- _DATA RECORDS_
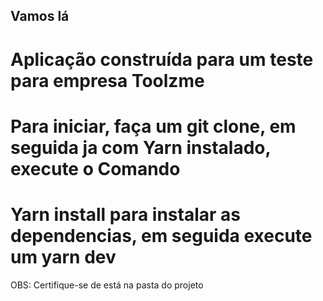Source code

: 
## Vamos lá

# Aplicação construída para um teste para empresa Toolzme

# Para iniciar, faça um git clone, em seguida ja com Yarn instalado, execute o Comando
# Yarn install para instalar as dependencias, em seguida execute um yarn dev

OBS: Certifique-se de está na pasta do projeto

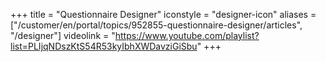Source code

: ﻿+++
title = "Questionnaire Designer"
iconstyle = "designer-icon"
aliases = ["/customer/en/portal/topics/952855-questionnaire-designer/articles", "/designer"]
videolink = "https://www.youtube.com/playlist?list=PLIjqNDszKtS54R53kyIbhXWDavziGiSbu"
+++
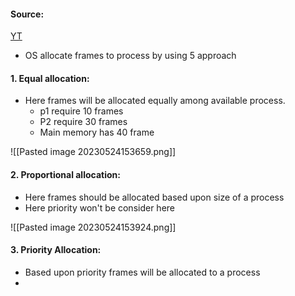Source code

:#### Source:
[YT](https://www.youtube.com/watch?v=B5i-IAuYO6g&list=PLXj4XH7LcRfDrdQuJTHIPmKMpa7eYVaPm&index=67)

* OS allocate frames to process by using 5 approach

#### 1. Equal allocation:

* Here frames will be allocated equally among available process.
	* p1 require 10 frames
	* P2 require 30 frames
	* Main memory has 40 frame

![[Pasted image 20230524153659.png]]

#### 2. Proportional allocation:

* Here frames should be allocated based upon size of a process
* Here priority won't be consider here

![[Pasted image 20230524153924.png]]

#### 3. Priority Allocation:

* Based upon priority frames will be allocated to a process
* 
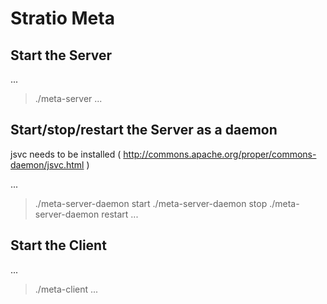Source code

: # Stratio Meta #

## Start the Server ##

...
  > ./meta-server
...

## Start/stop/restart the Server as a daemon ##
jsvc needs to be installed ( http://commons.apache.org/proper/commons-daemon/jsvc.html )

...
  > ./meta-server-daemon start
  > ./meta-server-daemon stop
  > ./meta-server-daemon restart
...



## Start the Client ##

...
  > ./meta-client
...
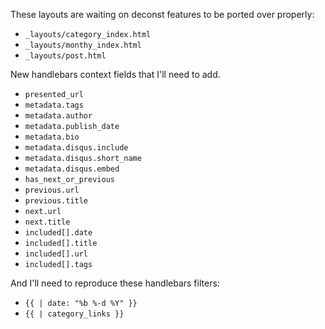 These layouts are waiting on deconst features to be ported over properly:

 * `_layouts/category_index.html`
 * `_layouts/monthy_index.html`
 * `_layouts/post.html`

New handlebars context fields that I'll need to add.

 * `presented_url`
 * `metadata.tags`
 * `metadata.author`
 * `metadata.publish_date`
 * `metadata.bio`
 * `metadata.disqus.include`
 * `metadata.disqus.short_name`
 * `metadata.disqus.embed`
 * `has_next_or_previous`
 * `previous.url`
 * `previous.title`
 * `next.url`
 * `next.title`
 * `included[].date`
 * `included[].title`
 * `included[].url`
 * `included[].tags`

And I'll need to reproduce these handlebars filters:

 * `{{ | date: "%b %-d %Y" }}`
 * `{{ | category_links }}`
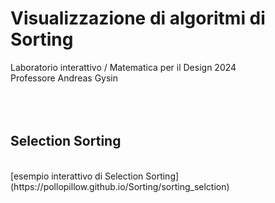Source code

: # Visualizzazione di algoritmi di Sorting
Laboratorio interattivo / Matematica per il Design 2024 <br>
Professore Andreas Gysin <br>
<br>
<br>
<br>
## Selection Sorting
<br>
[esempio interattivo di Selection Sorting](https://pollopillow.github.io/Sorting/sorting_selction)
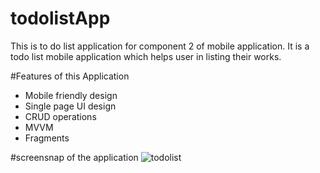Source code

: # todolistApp
This is to do list application for component 2 of  mobile application.
 It is a todo list  mobile application which helps user in listing their works.

#Features of this Application
* Mobile friendly design
* Single page UI design
* CRUD operations
* MVVM 
* Fragments


#screensnap of the application
![todolist](https://user-images.githubusercontent.com/80835650/147489759-b407cbcd-fdfe-4a30-ab9f-807fbb411fe0.gif)
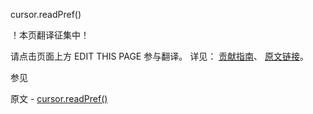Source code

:  cursor.readPref()

 ！本页翻译征集中！

请点击页面上方 EDIT THIS PAGE 参与翻译。
详见：
[贡献指南]( https://github.com/JinMuInfo/MongoDB-Manual-zh/blob/master/CONTRIBUTING.md )、
[原文链接](  https://docs.mongodb.com/manual/reference/method/cursor.readPref/  )。

 参见

原文 - [cursor.readPref()]( https://docs.mongodb.com/manual/reference/method/cursor.readPref/ )

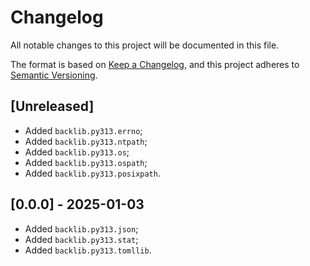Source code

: # Changelog

All notable changes to this project will be documented in this file.

The format is based on [Keep a Changelog](https://keepachangelog.com/en/1.1.0/),
and this project adheres to [Semantic Versioning](https://semver.org/spec/v2.0.0.html).

## [Unreleased]
* Added `backlib.py313.errno`;
* Added `backlib.py313.ntpath`;
* Added `backlib.py313.os`;
* Added `backlib.py313.ospath`;
* Added `backlib.py313.posixpath`.

## [0.0.0] - 2025-01-03

* Added `backlib.py313.json`;
* Added `backlib.py313.stat`;
* Added `backlib.py313.tomllib`.
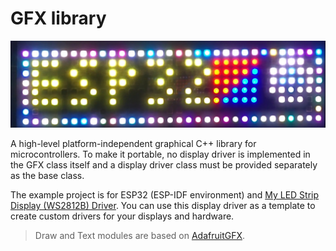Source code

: # GFX library

![-](README/img.jpg)

A high-level platform-independent graphical C++ library for microcontrollers. To make it portable, no display driver is implemented in the GFX class itself and a display driver class must be provided separately as the base class.

The example project is for ESP32 (ESP-IDF environment) and [My LED Strip Display (WS2812B) Driver](https://github.com/RBahrami/ESP32_ESP-IDF/tree/main/LED_Strip_Display). You can use this display driver as a template to create custom drivers for your displays and hardware.

>Draw and Text modules are based on [AdafruitGFX](https://github.com/adafruit/Adafruit-GFX-Library).
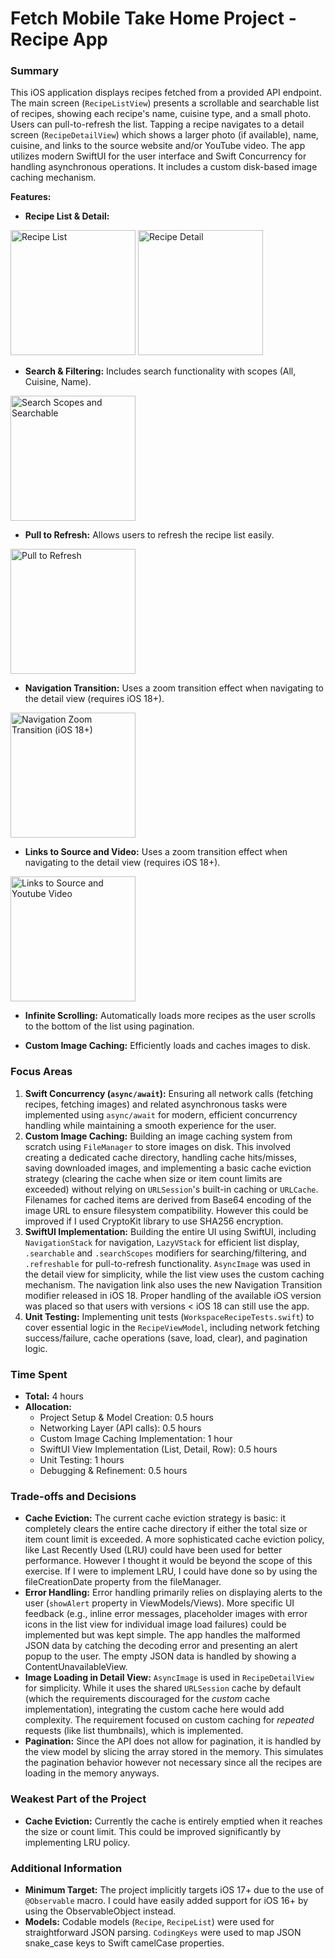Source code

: # Fetch Mobile Take Home Project - Recipe App

### Summary

This iOS application displays recipes fetched from a provided API endpoint. The main screen (`RecipeListView`) presents a scrollable and searchable list of recipes, showing each recipe's name, cuisine type, and a small photo. Users can pull-to-refresh the list. Tapping a recipe navigates to a detail screen (`RecipeDetailView`) which shows a larger photo (if available), name, cuisine, and links to the source website and/or YouTube video. The app utilizes modern SwiftUI for the user interface and Swift Concurrency for handling asynchronous operations. It includes a custom disk-based image caching mechanism.

**Features:**

* **Recipe List & Detail:**

<img src="https://github.com/user-attachments/assets/f118b92d-aa6e-473a-bc56-1eaabf32465e" alt="Recipe List" width="200"> <img src="https://github.com/user-attachments/assets/b3175d48-0195-42b3-bd09-ca095ace7c45" alt="Recipe Detail" width="200">

* **Search & Filtering:** Includes search functionality with scopes (All, Cuisine, Name).
<img src="https://github.com/user-attachments/assets/9dff0be8-f378-4cb6-a1c0-8f1aca541c37" alt="Search Scopes and Searchable" width="200">

* **Pull to Refresh:** Allows users to refresh the recipe list easily.
<img src="https://github.com/user-attachments/assets/d6ed604c-146f-4589-8121-ae4b7e5c45a7" alt="Pull to Refresh" width="200">

* **Navigation Transition:** Uses a zoom transition effect when navigating to the detail view (requires iOS 18+).
<img src="https://github.com/user-attachments/assets/fcec4458-f762-4ec6-bdea-94ca4b7f1422" alt="Navigation Zoom Transition (iOS 18+)" width="200">

* **Links to Source and Video:** Uses a zoom transition effect when navigating to the detail view (requires iOS 18+).
<img src="https://github.com/user-attachments/assets/f9c769be-9ff3-44c2-bb5e-6db9b1cb667d" alt="Links to Source and Youtube Video" width="200">

* **Infinite Scrolling:** Automatically loads more recipes as the user scrolls to the bottom of the list using pagination.

* **Custom Image Caching:** Efficiently loads and caches images to disk.
  
### Focus Areas

1.  **Swift Concurrency (`async/await`):** Ensuring all network calls (fetching recipes, fetching images) and related asynchronous tasks were implemented using `async/await` for modern, efficient concurrency handling while maintaining a smooth experience for the user.
2.  **Custom Image Caching:** Building an image caching system from scratch using `FileManager` to store images on disk. This involved creating a dedicated cache directory, handling cache hits/misses, saving downloaded images, and implementing a basic cache eviction strategy (clearing the cache when size or item count limits are exceeded) without relying on `URLSession`'s built-in caching or `URLCache`. Filenames for cached items are derived from Base64 encoding of the image URL to ensure filesystem compatibility. However this could be improved if I used CryptoKit library to use SHA256 encryption.
3.  **SwiftUI Implementation:** Building the entire UI using SwiftUI, including `NavigationStack` for navigation, `LazyVStack` for efficient list display, `.searchable` and `.searchScopes` modifiers for searching/filtering, and `.refreshable` for pull-to-refresh functionality. `AsyncImage` was used in the detail view for simplicity, while the list view uses the custom caching mechanism. The navigation link also uses the new Navigation Transition modifier released in iOS 18. Proper handling of the available iOS version was placed so that users with versions < iOS 18 can still use the app.
5.  **Unit Testing:** Implementing unit tests (`WorkspaceRecipeTests.swift`) to cover essential logic in the `RecipeViewModel`, including network fetching success/failure, cache operations (save, load, clear), and pagination logic.

### Time Spent

* **Total:** 4 hours
* **Allocation:**
    * Project Setup & Model Creation: 0.5 hours
    * Networking Layer (API calls): 0.5 hours
    * Custom Image Caching Implementation: 1 hour
    * SwiftUI View Implementation (List, Detail, Row): 0.5 hours
    * Unit Testing: 1 hours
    * Debugging & Refinement: 0.5 hours

### Trade-offs and Decisions

* **Cache Eviction:** The current cache eviction strategy is basic: it completely clears the entire cache directory if either the total size or item count limit is exceeded. A more sophisticated cache eviction policy, like Last Recently Used (LRU) could have been used for better performance. However I thought it would be beyond the scope of this exercise. If I were to implement LRU, I could have done so by using the fileCreationDate property from the fileManager.
* **Error Handling:** Error handling primarily relies on displaying alerts to the user (`showAlert` property in ViewModels/Views). More specific UI feedback (e.g., inline error messages, placeholder images with error icons in the list view for individual image load failures) could be implemented but was kept simple. The app handles the malformed JSON data by catching the decoding error and presenting an alert popup to the user. The empty JSON data is handled by showing a ContentUnavailableView.
* **Image Loading in Detail View:** `AsyncImage` is used in `RecipeDetailView` for simplicity. While it uses the shared `URLSession` cache by default (which the requirements discouraged for the *custom* cache implementation), integrating the custom cache here would add complexity. The requirement focused on custom caching for *repeated* requests (like list thumbnails), which is implemented.
* **Pagination:** Since the API does not allow for pagination, it is handled by the view model by slicing the array stored in the memory. This simulates the pagination behavior however not necessary since all the recipes are loading in the memory anyways.
  
### Weakest Part of the Project

* **Cache Eviction:** Currently the cache is entirely emptied when it reaches the size or count limit. This could be improved significantly by implementing LRU policy.

### Additional Information

* **Minimum Target:** The project implicitly targets iOS 17+ due to the use of `@Observable` macro. I could have easily added support for iOS 16+ by using the ObservableObject instead.
* **Models:** Codable models (`Recipe`, `RecipeList`) were used for straightforward JSON parsing. `CodingKeys` were used to map JSON snake_case keys to Swift camelCase properties.
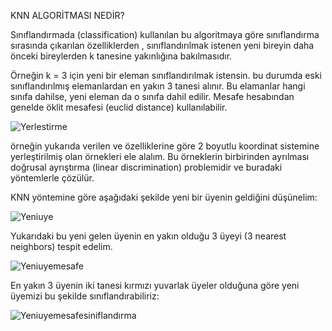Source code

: 
 KNN ALGORİTMASI NEDİR?
 
 Sınıflandırmada (classification) kullanılan bu algoritmaya göre sınıflandırma sırasında çıkarılan özelliklerden , sınıflandırılmak istenen yeni bireyin daha önceki bireylerden k tanesine yakınlığına bakılmasıdır.

Örneğin k = 3 için yeni bir eleman sınıflandırılmak istensin. bu durumda eski sınıflandırılmış elemanlardan en yakın 3 tanesi alınır. Bu elamanlar hangi sınıfa dahilse, yeni eleman da o sınıfa dahil edilir. Mesafe hesabından genelde öklit mesafesi (euclid distance) kullanılabilir.

![Yerlestirme](https://i.hizliresim.com/1p5kV1.jpg)

örneğin yukarıda verilen ve özelliklerine göre 2 boyutlu koordinat sistemine yerleştirilmiş olan örnekleri ele alalım. Bu örneklerin birbirinden ayrılması doğrusal ayrıştırma (linear discrimination) problemidir ve buradaki yöntemlerle çözülür.

KNN yöntemine göre aşağıdaki şekilde yeni bir üyenin geldiğini düşünelim:

![Yeniuye](https://i.hizliresim.com/DOZRB1.jpg)




Yukarıdaki bu yeni gelen üyenin en yakın olduğu 3 üyeyi (3 nearest neighbors) tespit edelim.

![Yeniuyemesafe](https://i.hizliresim.com/odvZj2.jpg)





En yakın 3 üyenin iki tanesi kırmızı yuvarlak üyeler olduğuna göre yeni üyemizi bu şekilde sınıflandırabiliriz:

![Yeniuyemesafesiniflandırma](https://i.hizliresim.com/7Bzbqv.jpg)

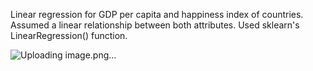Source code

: Linear regression for GDP per capita and happiness index of countries.
Assumed a linear relationship between both attributes.
Used sklearn's LinearRegression() function.

![Uploading image.png…]()
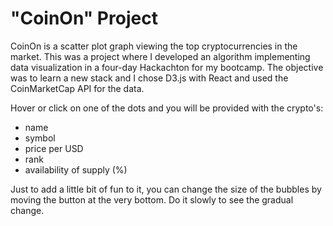 # "CoinOn" Project

CoinOn is a scatter plot graph viewing the top cryptocurrencies in the market. This was a project where I developed an algorithm implementing data visualization in a four-day Hackachton for my bootcamp. The objective was to learn a new stack and I chose D3.js with React and used the CoinMarketCap API for the data.

Hover or click on one of the dots and you will be provided with the crypto's:
* name
* symbol
* price per USD
* rank
* availability of supply (%)

Just to add a little bit of fun to it, you can change the size of the bubbles by moving the button at the very bottom. Do it slowly to see the gradual change.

- _ASSIGNMENT_
Reproduce exactly the lines above from the line with "KNN ALGORİTMASI NEDİR?" to the line with "KNN yöntemine göre", including both, and add nothing.

- _REPLY_
 KNN ALGORİTMASI NEDİR?
 
 Sınıflandırmada (classification) kullanılan bu algoritmaya göre sınıflandırma sırasında çıkarılan özelliklerden , sınıflandırılmak istenen yeni bireyin daha önceki bireylerden k tanesine yakınlığına bakılmasıdır.

Örneğin k = 3 için yeni bir eleman sınıflandırılmak istensin. bu durumda eski sınıflandırılmış elemanlardan en yakın 3 tanesi alınır. Bu elamanlar hangi sınıfa dahilse, yeni eleman da o sınıfa dahil edilir. Mesafe hesabından genelde öklit mesafesi (euclid distance) kullanılabilir.

![Yerlestirme](https://i.hizliresim.com/1p5kV1.jpg)

örneğin yukarıda verilen ve özelliklerine göre 2 boyutlu koordinat sistemine yerleştirilmiş olan örnekleri ele alalım. Bu örneklerin birbirinden ayrılması doğrusal ayrıştırma (linear discrimination) problemidir ve buradaki yöntemlerle çözülür.

KNN yöntemine göre aşağıdaki şekilde yeni bir üyenin geldiğini düşünelim:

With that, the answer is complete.